■ WORK INSTRUCTIONS ■
What is printed must match, line for line, the records from their first line through the line containing "One of the must-have", with pictures left out.

■ SOURCE MATERIAL ■

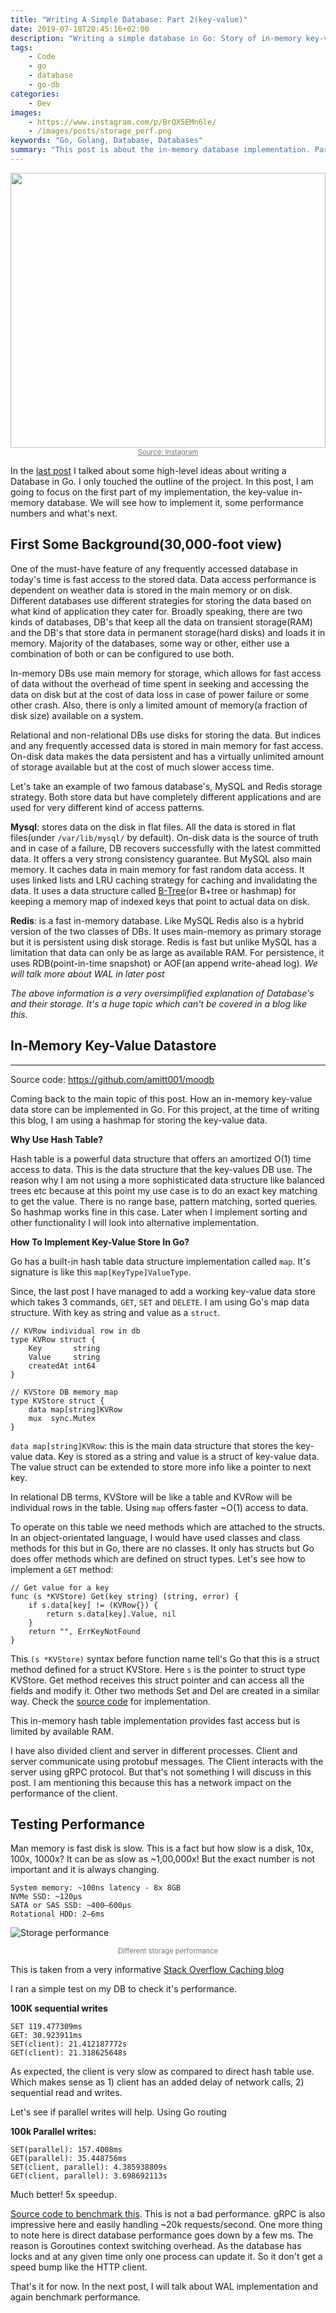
```yaml
---
title: "Writing A Simple Database: Part 2(key-value)"
date: 2019-07-18T20:45:16+02:00
description: "Writing a simple database in Go: Story of in-memory key-value database"
tags:
    - Code
    - go
    - database
    - go-db
categories:
    - Dev
images:
    - https://www.instagram.com/p/BrQX5EMn6le/
    - /images/posts/storage_perf.png
keywords: "Go, Golang, Database, Databases"
summary: "This post is about the in-memory database implementation. Part-2 of the series on writing a database in Golang"
---
```


<img style="border-radius:0px;height:440px;width:100%;" src="https://instagram.fcpt7-1.fna.fbcdn.net/vp/cc494d09cb49305d7c532d82b596de0f/5DB2B7E9/t51.2885-15/e35/38669587_1670842359711485_6991152738553823232_n.jpg?_nc_ht=instagram.fcpt7-1.fna.fbcdn.net">
<center>
<a href="https://www.instagram.com/p/BmbnV8ZlvHW/" rel="nofollow" style="color:#757575;font-size:80%;">Source: Instagram</a>
</center>

In the [last post](/writing-a-simple-database-part-1/) I talked about some high-level ideas about writing a Database in Go. I only touched the outline of the project. In this post, I am going to focus on the first part of my implementation, the key-value in-memory database. We will see how to implement it, some performance numbers and what's next.

## First Some Background(30,000-foot view)

One of the must-have feature of any frequently accessed database in today's time is fast access to the stored data. Data access performance is dependent on weather data is stored in the main memory or on disk. Different databases use different strategies for storing the data based on what kind of application they cater for. Broadly speaking, there are two kinds of databases, DB's that keep all the data on transient storage(RAM) and the DB's that store data in permanent storage(hard disks) and loads it in memory. Majority of the databases, some way or other, either use a combination of both or can be configured to use both.

In-memory DBs use main memory for storage, which allows for fast access of data without the overhead of time spent in seeking and accessing the data on disk but at the cost of data loss in case of power failure or some other crash.  Also, there is only a limited amount of memory(a fraction of disk size) available on a system.

Relational and non-relational DBs use disks for storing the data. But indices and any frequently accessed data is stored in main memory for fast access. On-disk data makes the data persistent and has a virtually unlimited amount of storage available but at the cost of much slower access time.

Let's take an example of two famous database's, MySQL and Redis storage strategy. Both store data but have completely different applications and are used for very different kind of access patterns.

**Mysql**: stores data on the disk in flat files. All the data is stored in flat files(under `/var/lib/mysql/` by default). On-disk data is the source of truth and in case of a failure, DB recovers successfully with the latest committed data. It offers a very strong consistency guarantee. But MySQL also main memory. It caches data in main memory for fast random data access. It uses linked lists and LRU caching strategy for caching and invalidating the data. It uses a data structure called [B-Tree](https://en.wikipedia.org/wiki/B-tree)(or B+tree or hashmap) for keeping a memory map of indexed keys that point to actual data on disk.

**Redis**: is a fast in-memory database. Like MySQL Redis also is a hybrid version of the two classes of DBs. It uses main-memory as primary storage but it is persistent using disk storage. Redis is fast but unlike MySQL has a limitation that data can only be as large as available RAM. For persistence, it uses RDB(point-in-time snapshot) or AOF(an append write-ahead log). *We will talk more about WAL in later post*

*The above information is a very oversimplified explanation of Database's and their storage. It's a huge topic which can't be covered in a blog like this.*

## In-Memory Key-Value Datastore
<hr>

Source code: https://github.com/amitt001/moodb

Coming back to the main topic of this post. How an in-memory key-value data store can be implemented in Go. For this project, at the time of writing this blog, I am using a hashmap for storing the key-value data.

**Why Use Hash Table?**

Hash table is a powerful data structure that offers an amortized O(1) time access to data. This is the data structure that the key-values DB use. The reason why I am not using a more sophisticated data structure like balanced trees etc because at this point my use case is to do an exact key matching to get the value. There is no range base, pattern matching, sorted queries. So hashmap works fine in this case. Later when I implement sorting and other functionality I will look into alternative implementation.


**How To Implement Key-Value Store In Go?**

Go has a built-in hash table data structure implementation called `map`. It's signature is like this `map[KeyType]ValueType`.

Since, the last post I have managed to add a working key-value data store which takes 3 commands, `GET`, `SET` and `DELETE`. I am using Go's map data structure. With key as string and value as a `struct`.

```
// KVRow individual row in db
type KVRow struct {
	Key       string
	Value     string
	createdAt int64
}

// KVStore DB memory map
type KVStore struct {
	data map[string]KVRow
	mux  sync.Mutex
}
```

`data map[string]KVRow`: this is the main data structure that stores the key-value data. Key is stored as a string and value is a struct of key-value data. The value struct can be extended to store more info like a pointer to next key.

In relational DB terms, KVStore will be like a table and KVRow will be individual rows in the table. Using `map` offers faster ~O(1) access to data.

To operate on this table we need methods which are attached to the structs. In an object-orientated language, I would have used classes and class methods for this but in Go, there are no classes. It only has structs but Go does offer methods which are defined on struct types. Let's see how to implement a `GET` method:

```
// Get value for a key
func (s *KVStore) Get(key string) (string, error) {
	if s.data[key] != (KVRow{}) {
		return s.data[key].Value, nil
	}
	return "", ErrKeyNotFound
}
```

This `(s *KVStore)` syntax before function name tell's Go that this is a struct method defined for a struct KVStore. Here `s` is the pointer to struct type KVStore. Get method receives this struct pointer and can access all the fields and modify it. Other two methods Set and Del are created in a similar way. Check the [source code](https://github.com/amitt001/moodb/blob/master/memtable/memtable.go) for implementation.

This in-memory hash table implementation provides fast access but is limited by available RAM.

I have also divided client and server in different processes. Client and server communicate using protobuf messages. The Client interacts with the server using gRPC protocol. But that's not something I will discuss in this post. I am mentioning this because this has a network impact on the performance of the client.

## Testing Performance

Man memory is fast disk is slow. This is a fact but how slow is a disk, 10x, 100x, 1000x? It can be as slow as ~1,00,000x! But the exact number is not important and it is always changing.

```
System memory: ~100ns latency - 8x 8GB
NVMe SSD: ~120μs
SATA or SAS SSD: ~400–600μs
Rotational HDD: 2–6ms
```

![Storage performance](/images/posts/storage_perf.png)
<center style="color:#757575;font-size:80%;">Different storage performance</center>

This is taken from a very informative <a href="https://nickcraver.com/blog/2019/08/06/stack-overflow-how-we-do-app-caching/" rel="nofollow">Stack Overflow Caching blog</a>

I ran a simple test on my DB to check it's performance.

**100K sequential writes**

```
SET 119.477309ms
GET: 30.923911ms
SET(client): 21.412187772s
GET(client): 21.318625648s
```

As expected, the client is very slow as compared to direct hash table use. Which makes sense as 1) client has an added delay of network calls, 2) sequential read and writes.

Let's see if parallel writes will help. Using Go routing

**100k Parallel writes:**

```
SET(parallel): 157.4008ms
GET(parallel): 35.448756ms
SET(client, parallel): 4.385938809s
GET(client, parallel): 3.698692113s
```

Much better! 5x speedup.

<a href="https://gist.github.com/amitt001/865c87ff632650639d1fe7c5dc9aaf39" rel="nofollow">Source code to benchmark this</a>. This is not a bad performance. gRPC is also impressive here and easily handling ~20k requests/second. One more thing to note here is direct database performance goes down by a few ms. The reason is Goroutines context switching overhead. As the database has locks and at any given time only one process can update it. So it don't get a speed bump like the HTTP client.

That's it for now. In the next post, I will talk about WAL implementation and again benchmark performance.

■ EXPECTED ANSWER ■
```yaml
---
title: "Writing A Simple Database: Part 2(key-value)"
date: 2019-07-18T20:45:16+02:00
description: "Writing a simple database in Go: Story of in-memory key-value database"
tags:
    - Code
    - go
    - database
    - go-db
categories:
    - Dev
images:
    - https://www.instagram.com/p/BrQX5EMn6le/
    - /images/posts/storage_perf.png
keywords: "Go, Golang, Database, Databases"
summary: "This post is about the in-memory database implementation. Part-2 of the series on writing a database in Golang"
---
```


<img style="border-radius:0px;height:440px;width:100%;" src="https://instagram.fcpt7-1.fna.fbcdn.net/vp/cc494d09cb49305d7c532d82b596de0f/5DB2B7E9/t51.2885-15/e35/38669587_1670842359711485_6991152738553823232_n.jpg?_nc_ht=instagram.fcpt7-1.fna.fbcdn.net">
<center>
<a href="https://www.instagram.com/p/BmbnV8ZlvHW/" rel="nofollow" style="color:#757575;font-size:80%;">Source: Instagram</a>
</center>

In the [last post](/writing-a-simple-database-part-1/) I talked about some high-level ideas about writing a Database in Go. I only touched the outline of the project. In this post, I am going to focus on the first part of my implementation, the key-value in-memory database. We will see how to implement it, some performance numbers and what's next.

## First Some Background(30,000-foot view)

One of the must-have feature of any frequently accessed database in today's time is fast access to the stored data. Data access performance is dependent on weather data is stored in the main memory or on disk. Different databases use different strategies for storing the data based on what kind of application they cater for. Broadly speaking, there are two kinds of databases, DB's that keep all the data on transient storage(RAM) and the DB's that store data in permanent storage(hard disks) and loads it in memory. Majority of the databases, some way or other, either use a combination of both or can be configured to use both.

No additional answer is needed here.